- Opening Delimiter -
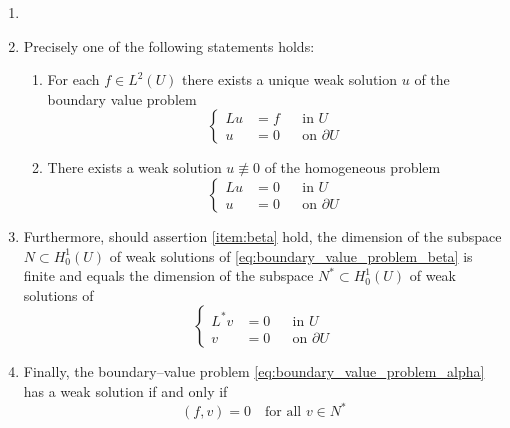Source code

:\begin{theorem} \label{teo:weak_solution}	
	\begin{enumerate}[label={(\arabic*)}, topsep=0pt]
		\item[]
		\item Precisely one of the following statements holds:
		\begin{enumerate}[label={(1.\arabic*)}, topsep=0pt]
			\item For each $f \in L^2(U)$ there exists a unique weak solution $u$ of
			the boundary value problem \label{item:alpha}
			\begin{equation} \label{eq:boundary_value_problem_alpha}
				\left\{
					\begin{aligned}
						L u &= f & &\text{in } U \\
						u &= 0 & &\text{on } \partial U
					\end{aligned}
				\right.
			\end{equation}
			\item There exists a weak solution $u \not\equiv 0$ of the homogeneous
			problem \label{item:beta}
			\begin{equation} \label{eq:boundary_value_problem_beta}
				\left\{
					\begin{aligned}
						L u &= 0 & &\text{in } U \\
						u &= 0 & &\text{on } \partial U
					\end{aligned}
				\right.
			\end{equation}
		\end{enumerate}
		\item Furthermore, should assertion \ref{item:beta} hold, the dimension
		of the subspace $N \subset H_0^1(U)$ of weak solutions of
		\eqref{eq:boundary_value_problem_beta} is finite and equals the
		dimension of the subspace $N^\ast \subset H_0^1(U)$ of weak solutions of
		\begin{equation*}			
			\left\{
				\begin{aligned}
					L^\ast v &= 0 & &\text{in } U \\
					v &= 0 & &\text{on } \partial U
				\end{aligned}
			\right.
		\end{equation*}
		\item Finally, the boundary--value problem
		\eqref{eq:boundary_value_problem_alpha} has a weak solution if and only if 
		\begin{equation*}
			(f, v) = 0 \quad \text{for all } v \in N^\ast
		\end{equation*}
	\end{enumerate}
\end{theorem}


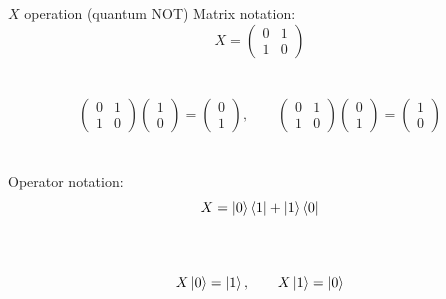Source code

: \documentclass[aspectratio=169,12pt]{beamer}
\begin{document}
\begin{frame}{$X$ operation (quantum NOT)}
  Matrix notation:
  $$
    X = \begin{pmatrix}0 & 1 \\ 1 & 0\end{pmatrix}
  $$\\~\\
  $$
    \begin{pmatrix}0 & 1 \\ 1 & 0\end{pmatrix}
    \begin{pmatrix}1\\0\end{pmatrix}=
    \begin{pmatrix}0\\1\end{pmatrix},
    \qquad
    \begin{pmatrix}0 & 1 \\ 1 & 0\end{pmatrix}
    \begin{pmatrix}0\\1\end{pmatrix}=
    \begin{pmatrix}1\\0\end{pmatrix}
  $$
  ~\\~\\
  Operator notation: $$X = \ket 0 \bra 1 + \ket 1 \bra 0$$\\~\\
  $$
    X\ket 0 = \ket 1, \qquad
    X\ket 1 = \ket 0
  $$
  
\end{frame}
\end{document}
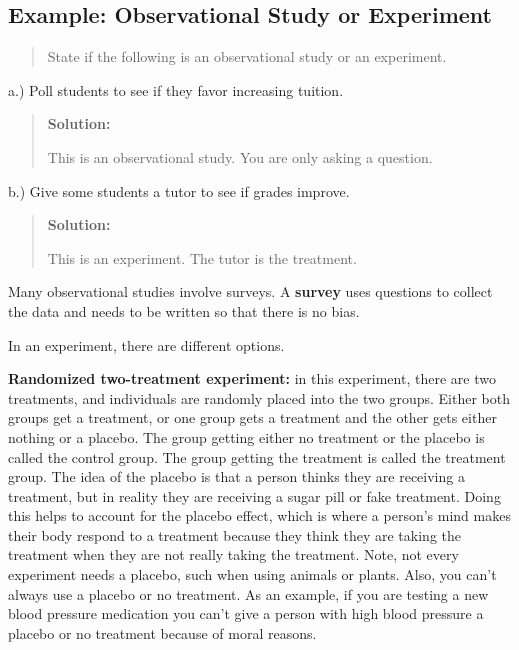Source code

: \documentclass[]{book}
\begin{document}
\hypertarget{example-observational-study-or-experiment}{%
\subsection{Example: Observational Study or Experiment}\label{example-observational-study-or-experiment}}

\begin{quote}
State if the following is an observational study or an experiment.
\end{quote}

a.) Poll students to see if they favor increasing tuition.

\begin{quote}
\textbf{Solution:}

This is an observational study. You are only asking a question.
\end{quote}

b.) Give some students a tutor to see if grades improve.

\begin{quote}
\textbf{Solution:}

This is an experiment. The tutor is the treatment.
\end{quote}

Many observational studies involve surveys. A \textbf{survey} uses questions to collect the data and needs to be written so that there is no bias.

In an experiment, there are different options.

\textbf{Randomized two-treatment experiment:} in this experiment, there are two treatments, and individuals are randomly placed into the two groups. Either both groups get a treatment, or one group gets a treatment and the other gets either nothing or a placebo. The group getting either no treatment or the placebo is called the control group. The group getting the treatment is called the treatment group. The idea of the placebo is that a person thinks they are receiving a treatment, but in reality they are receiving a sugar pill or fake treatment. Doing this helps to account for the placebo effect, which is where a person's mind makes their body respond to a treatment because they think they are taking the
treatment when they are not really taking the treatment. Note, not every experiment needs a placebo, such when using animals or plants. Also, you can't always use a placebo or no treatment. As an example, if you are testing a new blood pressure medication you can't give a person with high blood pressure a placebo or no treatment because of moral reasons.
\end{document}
- Closing Delimiter -
_Directions_: Work out the number of lines above that include the string "pmatrix" and write only that number.

_Response to the task_: 7